October 14, 2011

Padova Physical Rehab. Medicine, P.C. v Praetorian Ins. Co. (2011 NY Slip Op 51862(U))

Headnote

The relevant facts of this case involved an action by a provider to recover assigned first-party no-fault benefits. The defendant in the case moved for summary judgment dismissing the complaint based upon the plaintiff's assignor's failure to appear for independent medical examinations (IMEs). The main issue decided in the case was whether the defendant had properly denied the plaintiff's claims based on the assignor's failure to satisfy a condition precedent to coverage. The holding of the case was that the defendant's motion for summary judgment dismissing the complaint was granted, as the defendant had submitted sufficient evidence to establish that the plaintiff's assignor had failed to appear for the scheduled IMEs, and therefore the defendant was not precluded from raising the issue of the assignor's failure to satisfy the condition precedent to coverage.

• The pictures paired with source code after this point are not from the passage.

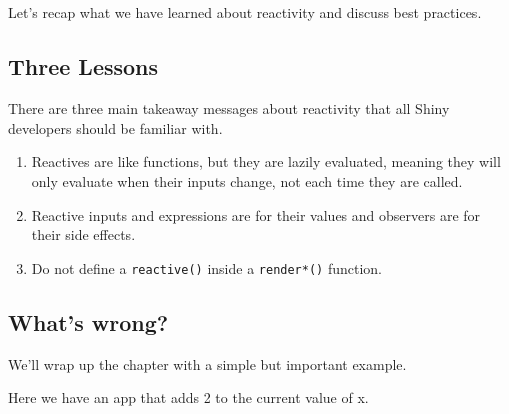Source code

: \documentclass[
  letterpaper,
  DIV=11,
  numbers=noendperiod]{scrreprt}
\providecommand{\tightlist}{%
  \setlength{\itemsep}{0pt}\setlength{\parskip}{0pt}}
\begin{document}
\hypertarget{section-52}{%
\subsection{}\label{section-52}}

Let's recap what we have learned about reactivity and discuss best
practices.

\hypertarget{three-lessons}{%
\subsection{Three Lessons}\label{three-lessons}}

There are three main takeaway messages about reactivity that all Shiny
developers should be familiar with.

\begin{enumerate}
\def\labelenumi{\arabic{enumi}.}
\tightlist
\item
  Reactives are like functions, but they are lazily evaluated, meaning
  they will only evaluate when their inputs change, not each time they
  are called.
\item
  Reactive inputs and expressions are for their values and observers are
  for their side effects.
\item
  Do not define a \texttt{reactive()} inside a \texttt{render*()}
  function.
\end{enumerate}

\hypertarget{whats-wrong}{%
\subsection{What's wrong?}\label{whats-wrong}}

We'll wrap up the chapter with a simple but important example.

Here we have an app that adds 2 to the current value of x.
\end{document}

Reported in New York Official Reports at Padova Physical Rehab. Medicine, P.C. v Praetorian Ins. Co. (2011 NY Slip Op 51862(U))

Padova Physical Rehab. Medicine, P.C. v Praetorian Ins. Co. (2011 NY Slip Op 51862(U)) [*1]
Padova Physical Rehab. Medicine, P.C. v Praetorian Ins. Co.
2011 NY Slip Op 51862(U) [33 Misc 3d 130(A)]
Decided on October 14, 2011
Appellate Term, Second Department
Published by New York State Law Reporting Bureau pursuant to Judiciary Law § 431.
This opinion is uncorrected and will not be published in the printed Official Reports.
Decided on October 14, 2011

SUPREME COURT OF THE STATE OF NEW YORK

APPELLATE TERM: 2nd, 11th and 13th JUDICIAL DISTRICTS


PRESENT: : PESCE, P.J., RIOS and STEINHARDT, JJ
2010-1037 Q C.
Padova Physical Rehab. Medicine, P.C. as Assignee of VICTOR GIRON, Respondent,

against

Praetorian Insurance Company, Appellant.

Appeal from an order of the Civil Court of the City of New York, Queens County (Carmen R. Velasquez, J.), entered February 24, 2010. The order denied defendant’s motion for summary judgment dismissing the complaint.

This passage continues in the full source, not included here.